Print each entry word for word without images.

Information shown:
━━━

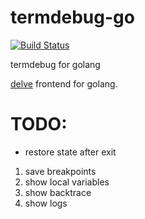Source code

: termdebug-go
============

[![Build Status](https://app.travis-ci.com/loyalpartner/termdebug-go.svg?branch=main)](https://app.travis-ci.com/loyalpartner/termdebug-go)

termdebug for golang

[delve](https://github.com/go-delve/delve) frontend for golang.


# TODO:
- restore state after exit
1. save breakpoints
2. show local variables
3. show backtrace
4. show logs
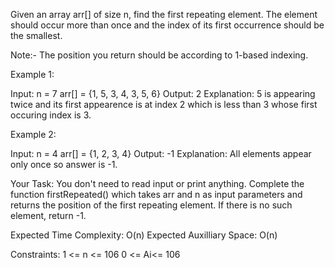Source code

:Given an array arr[] of size n, find the first repeating element. The element should occur more than once and the index of its first occurrence should be the smallest.

Note:- The position you return should be according to 1-based indexing. 

Example 1:

Input:
n = 7
arr[] = {1, 5, 3, 4, 3, 5, 6}
Output: 2
Explanation: 
5 is appearing twice and 
its first appearence is at index 2 
which is less than 3 whose first 
occuring index is 3.

Example 2:

Input:
n = 4
arr[] = {1, 2, 3, 4}
Output: -1
Explanation: 
All elements appear only once so 
answer is -1.

Your Task:
You don't need to read input or print anything. Complete the function firstRepeated() which takes arr and n as input parameters and returns the position of the first repeating element. If there is no such element, return -1.
 

Expected Time Complexity: O(n)
Expected Auxilliary Space: O(n)

 

Constraints:
1 <= n <= 106
0 <= Ai<= 106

━━━

Expected answer:
Source code

: termdebug-go
============

[![Build Status](https://app.travis-ci.com/loyalpartner/termdebug-go.svg?branch=main)](https://app.travis-ci.com/loyalpartner/termdebug-go)

termdebug for golang

[delve](https://github.com/go-delve/delve) frontend for golang.


# TODO:
- restore state after exit
1. save breakpoints
2. show local variables
3. show backtrace
4. show logs
Source code

:Given an array arr[] of size n, find the first repeating element. The element should occur more than once and the index of its first occurrence should be the smallest.

Note:- The position you return should be according to 1-based indexing. 

Example 1:

Input:
n = 7
arr[] = {1, 5, 3, 4, 3, 5, 6}
Output: 2
Explanation: 
5 is appearing twice and 
its first appearence is at index 2 
which is less than 3 whose first 
occuring index is 3.

Example 2:

Input:
n = 4
arr[] = {1, 2, 3, 4}
Output: -1
Explanation: 
All elements appear only once so 
answer is -1.

Your Task:
You don't need to read input or print anything. Complete the function firstRepeated() which takes arr and n as input parameters and returns the position of the first repeating element. If there is no such element, return -1.
 

Expected Time Complexity: O(n)
Expected Auxilliary Space: O(n)

 

Constraints:
1 <= n <= 106
0 <= Ai<= 106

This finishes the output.